何故かおこなヒスクリに首を傾げていると、後ろからちょんちょんと肩をつつかれる。振り向くとそこには無精髭が。
「な、なぁリュー? その刀なんだがな………」
「さーて! 溶かしてインゴットにしてぽんぽん丸を強化してやろーっと!」
「待てぇぇえ!? 勿体なぁ!」
「刀とかアホか要らんわ!」
「買うよ! 俺が買うよ! ほら、これくらいでどうだ!?」
「バッカ! LAはお金で買えないんだぞ!?」
「素材にしようとしてる奴には言われたくねぇ!」
「欲しけりゃ自分で落としやがれ!」
「ぐぅ………お、おいヒースクリフ!」
「すまない、私は風林火山と違って大手ギルドだから色々やることがあるので無理だ」
「思わぬところからのジャブ!? ………な、ならキリト!」
「現実は非情である。
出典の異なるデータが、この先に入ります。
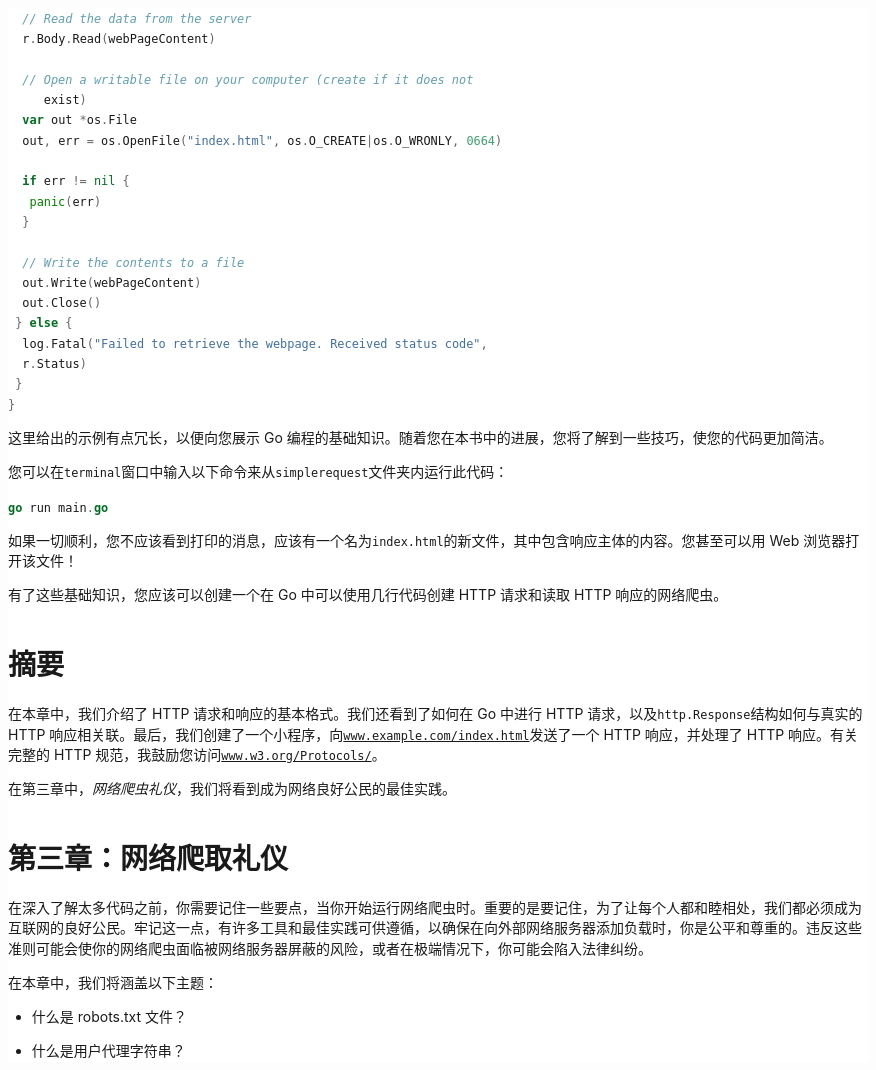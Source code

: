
 ```go
  // Read the data from the server
  r.Body.Read(webPageContent)

  // Open a writable file on your computer (create if it does not 
     exist)
  var out *os.File
  out, err = os.OpenFile("index.html", os.O_CREATE|os.O_WRONLY, 0664)

  if err != nil {
   panic(err)
  }

  // Write the contents to a file
  out.Write(webPageContent)
  out.Close()
 } else {
  log.Fatal("Failed to retrieve the webpage. Received status code", 
  r.Status)
 }
}
```

这里给出的示例有点冗长，以便向您展示 Go 编程的基础知识。随着您在本书中的进展，您将了解到一些技巧，使您的代码更加简洁。

您可以在`terminal`窗口中输入以下命令来从`simplerequest`文件夹内运行此代码：

```go
go run main.go 
```

如果一切顺利，您不应该看到打印的消息，应该有一个名为`index.html`的新文件，其中包含响应主体的内容。您甚至可以用 Web 浏览器打开该文件！

有了这些基础知识，您应该可以创建一个在 Go 中可以使用几行代码创建 HTTP 请求和读取 HTTP 响应的网络爬虫。

# 摘要

在本章中，我们介绍了 HTTP 请求和响应的基本格式。我们还看到了如何在 Go 中进行 HTTP 请求，以及`http.Response`结构如何与真实的 HTTP 响应相关联。最后，我们创建了一个小程序，向[`www.example.com/index.html`](http://www.example.com/index.html)发送了一个 HTTP 响应，并处理了 HTTP 响应。有关完整的 HTTP 规范，我鼓励您访问[`www.w3.org/Protocols/`](https://www.w3.org/Protocols/)。

在第三章中，*网络爬虫礼仪*，我们将看到成为网络良好公民的最佳实践。


# 第三章：网络爬取礼仪

在深入了解太多代码之前，你需要记住一些要点，当你开始运行网络爬虫时。重要的是要记住，为了让每个人都和睦相处，我们都必须成为互联网的良好公民。牢记这一点，有许多工具和最佳实践可供遵循，以确保在向外部网络服务器添加负载时，你是公平和尊重的。违反这些准则可能会使你的网络爬虫面临被网络服务器屏蔽的风险，或者在极端情况下，你可能会陷入法律纠纷。

在本章中，我们将涵盖以下主题：

+   什么是 robots.txt 文件？

+   什么是用户代理字符串？
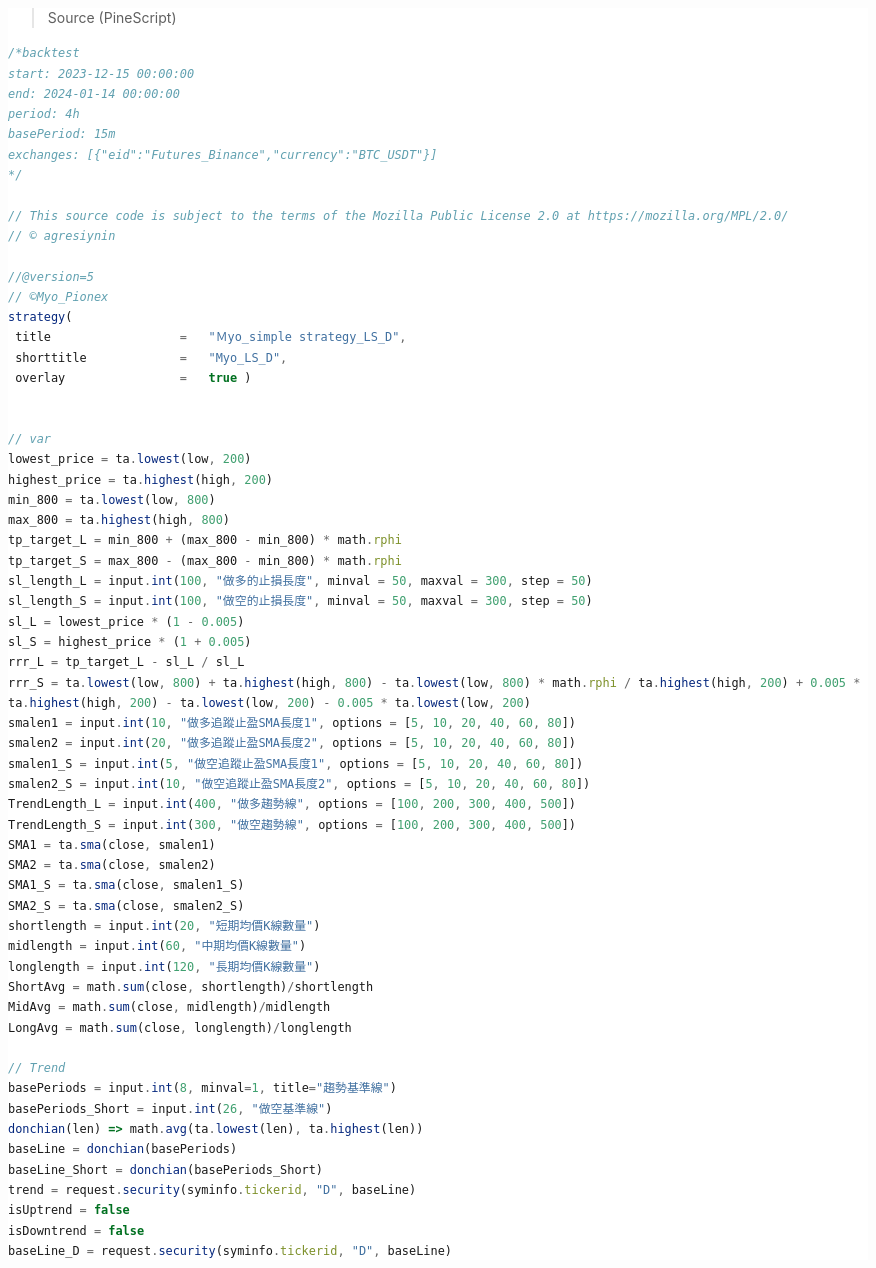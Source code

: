 
> Source (PineScript)

``` javascript
/*backtest
start: 2023-12-15 00:00:00
end: 2024-01-14 00:00:00
period: 4h
basePeriod: 15m
exchanges: [{"eid":"Futures_Binance","currency":"BTC_USDT"}]
*/

// This source code is subject to the terms of the Mozilla Public License 2.0 at https://mozilla.org/MPL/2.0/
// © agresiynin

//@version=5
// ©Myo_Pionex
strategy(
 title                  =   "Ｍyo_simple strategy_LS_D",
 shorttitle             =   "Myo_LS_D",
 overlay                =   true )


// var
lowest_price = ta.lowest(low, 200)
highest_price = ta.highest(high, 200)
min_800 = ta.lowest(low, 800)
max_800 = ta.highest(high, 800)
tp_target_L = min_800 + (max_800 - min_800) * math.rphi
tp_target_S = max_800 - (max_800 - min_800) * math.rphi
sl_length_L = input.int(100, "做多的止損長度", minval = 50, maxval = 300, step = 50)
sl_length_S = input.int(100, "做空的止損長度", minval = 50, maxval = 300, step = 50)
sl_L = lowest_price * (1 - 0.005)
sl_S = highest_price * (1 + 0.005)
rrr_L = tp_target_L - sl_L / sl_L
rrr_S = ta.lowest(low, 800) + ta.highest(high, 800) - ta.lowest(low, 800) * math.rphi / ta.highest(high, 200) + 0.005 * ta.highest(high, 200) - ta.lowest(low, 200) - 0.005 * ta.lowest(low, 200)
smalen1 = input.int(10, "做多追蹤止盈SMA長度1", options = [5, 10, 20, 40, 60, 80])
smalen2 = input.int(20, "做多追蹤止盈SMA長度2", options = [5, 10, 20, 40, 60, 80])
smalen1_S = input.int(5, "做空追蹤止盈SMA長度1", options = [5, 10, 20, 40, 60, 80])
smalen2_S = input.int(10, "做空追蹤止盈SMA長度2", options = [5, 10, 20, 40, 60, 80])
TrendLength_L = input.int(400, "做多趨勢線", options = [100, 200, 300, 400, 500])
TrendLength_S = input.int(300, "做空趨勢線", options = [100, 200, 300, 400, 500])
SMA1 = ta.sma(close, smalen1)
SMA2 = ta.sma(close, smalen2)
SMA1_S = ta.sma(close, smalen1_S)
SMA2_S = ta.sma(close, smalen2_S)
shortlength = input.int(20, "短期均價K線數量")
midlength = input.int(60, "中期均價K線數量")
longlength = input.int(120, "長期均價K線數量")
ShortAvg = math.sum(close, shortlength)/shortlength
MidAvg = math.sum(close, midlength)/midlength
LongAvg = math.sum(close, longlength)/longlength

// Trend
basePeriods = input.int(8, minval=1, title="趨勢基準線")
basePeriods_Short = input.int(26, "做空基準線")
donchian(len) => math.avg(ta.lowest(len), ta.highest(len))
baseLine = donchian(basePeriods)
baseLine_Short = donchian(basePeriods_Short)
trend = request.security(syminfo.tickerid, "D", baseLine)
isUptrend = false
isDowntrend = false
baseLine_D = request.security(syminfo.tickerid, "D", baseLine)
```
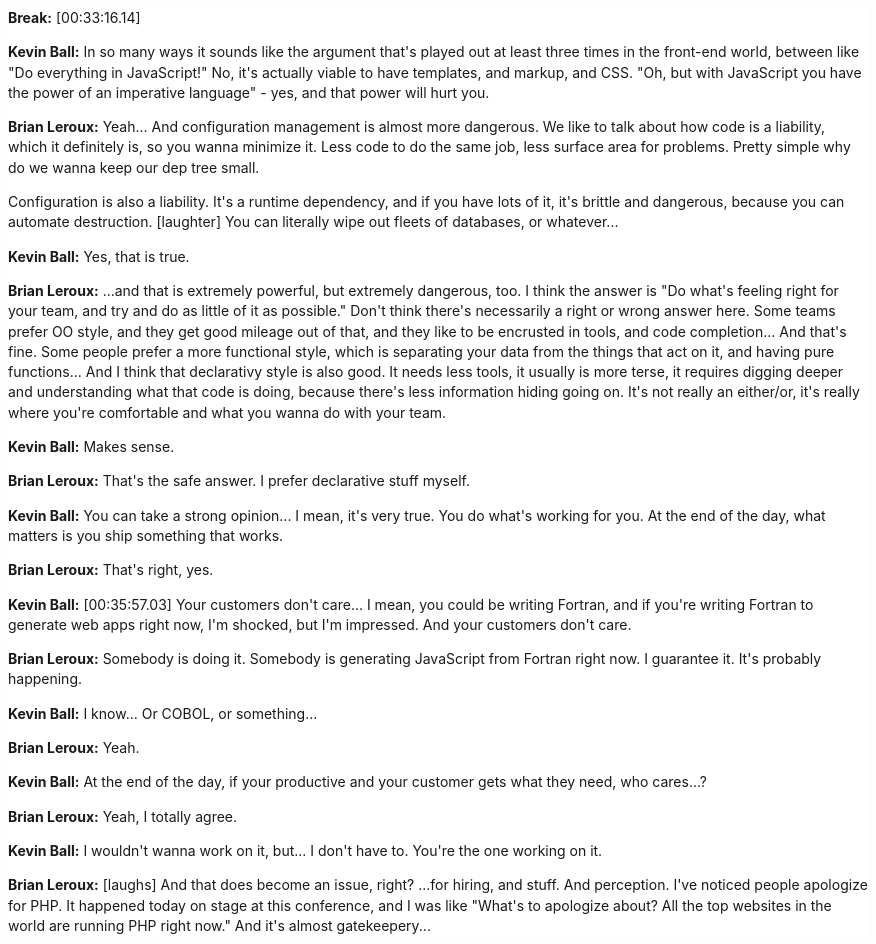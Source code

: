 **Break:** \[00:33:16.14\]

**Kevin Ball:** In so many ways it sounds like the argument that's played out at least three times in the front-end world, between like "Do everything in JavaScript!" No, it's actually viable to have templates, and markup, and CSS. "Oh, but with JavaScript you have the power of an imperative language" - yes, and that power will hurt you.

**Brian Leroux:** Yeah... And configuration management is almost more dangerous. We like to talk about how code is a liability, which it definitely is, so you wanna minimize it. Less code to do the same job, less surface area for problems. Pretty simple why do we wanna keep our dep tree small.

Configuration is also a liability. It's a runtime dependency, and if you have lots of it, it's brittle and dangerous, because you can automate destruction. \[laughter\] You can literally wipe out fleets of databases, or whatever...

**Kevin Ball:** Yes, that is true.

**Brian Leroux:** ...and that is extremely powerful, but extremely dangerous, too. I think the answer is "Do what's feeling right for your team, and try and do as little of it as possible." Don't think there's necessarily a right or wrong answer here. Some teams prefer OO style, and they get good mileage out of that, and they like to be encrusted in tools, and code completion... And that's fine. Some people prefer a more functional style, which is separating your data from the things that act on it, and having pure functions... And I think that declarativy style is also good. It needs less tools, it usually is more terse, it requires digging deeper and understanding what that code is doing, because there's less information hiding going on. It's not really an either/or, it's really where you're comfortable and what you wanna do with your team.

**Kevin Ball:** Makes sense.

**Brian Leroux:** That's the safe answer. I prefer declarative stuff myself.

**Kevin Ball:** You can take a strong opinion... I mean, it's very true. You do what's working for you. At the end of the day, what matters is you ship something that works.

**Brian Leroux:** That's right, yes.

**Kevin Ball:** \[00:35:57.03\] Your customers don't care... I mean, you could be writing Fortran, and if you're writing Fortran to generate web apps right now, I'm shocked, but I'm impressed. And your customers don't care.

**Brian Leroux:** Somebody is doing it. Somebody is generating JavaScript from Fortran right now. I guarantee it. It's probably happening.

**Kevin Ball:** I know... Or COBOL, or something...

**Brian Leroux:** Yeah.

**Kevin Ball:** At the end of the day, if your productive and your customer gets what they need, who cares...?

**Brian Leroux:** Yeah, I totally agree.

**Kevin Ball:** I wouldn't wanna work on it, but... I don't have to. You're the one working on it.

**Brian Leroux:** \[laughs\] And that does become an issue, right? ...for hiring, and stuff. And perception. I've noticed people apologize for PHP. It happened today on stage at this conference, and I was like "What's to apologize about? All the top websites in the world are running PHP right now." And it's almost gatekeepery...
これからアスナとシリカとサチと一緒に26階層に行くんだ」
「「「もげろくそ野郎」」」
「残念だったな童貞ども!」
「ど、どどど………「「違うから」」………なん、だと……………」
まさかのヒスクリとクラインからの裏切りである。これが歳の差だとでも言うのか……………もぅマヂむり 帰って寝るお。
こうして、ボス前の最後のレベリングは無事に終わり、オレ達は明後日のボス戦へと備えるのであった。
とりあえず言いたいこと。
ご都合主義というか、「二次創作だからある程度の時系列改変ってやってもいいよね」感って最高(土下座)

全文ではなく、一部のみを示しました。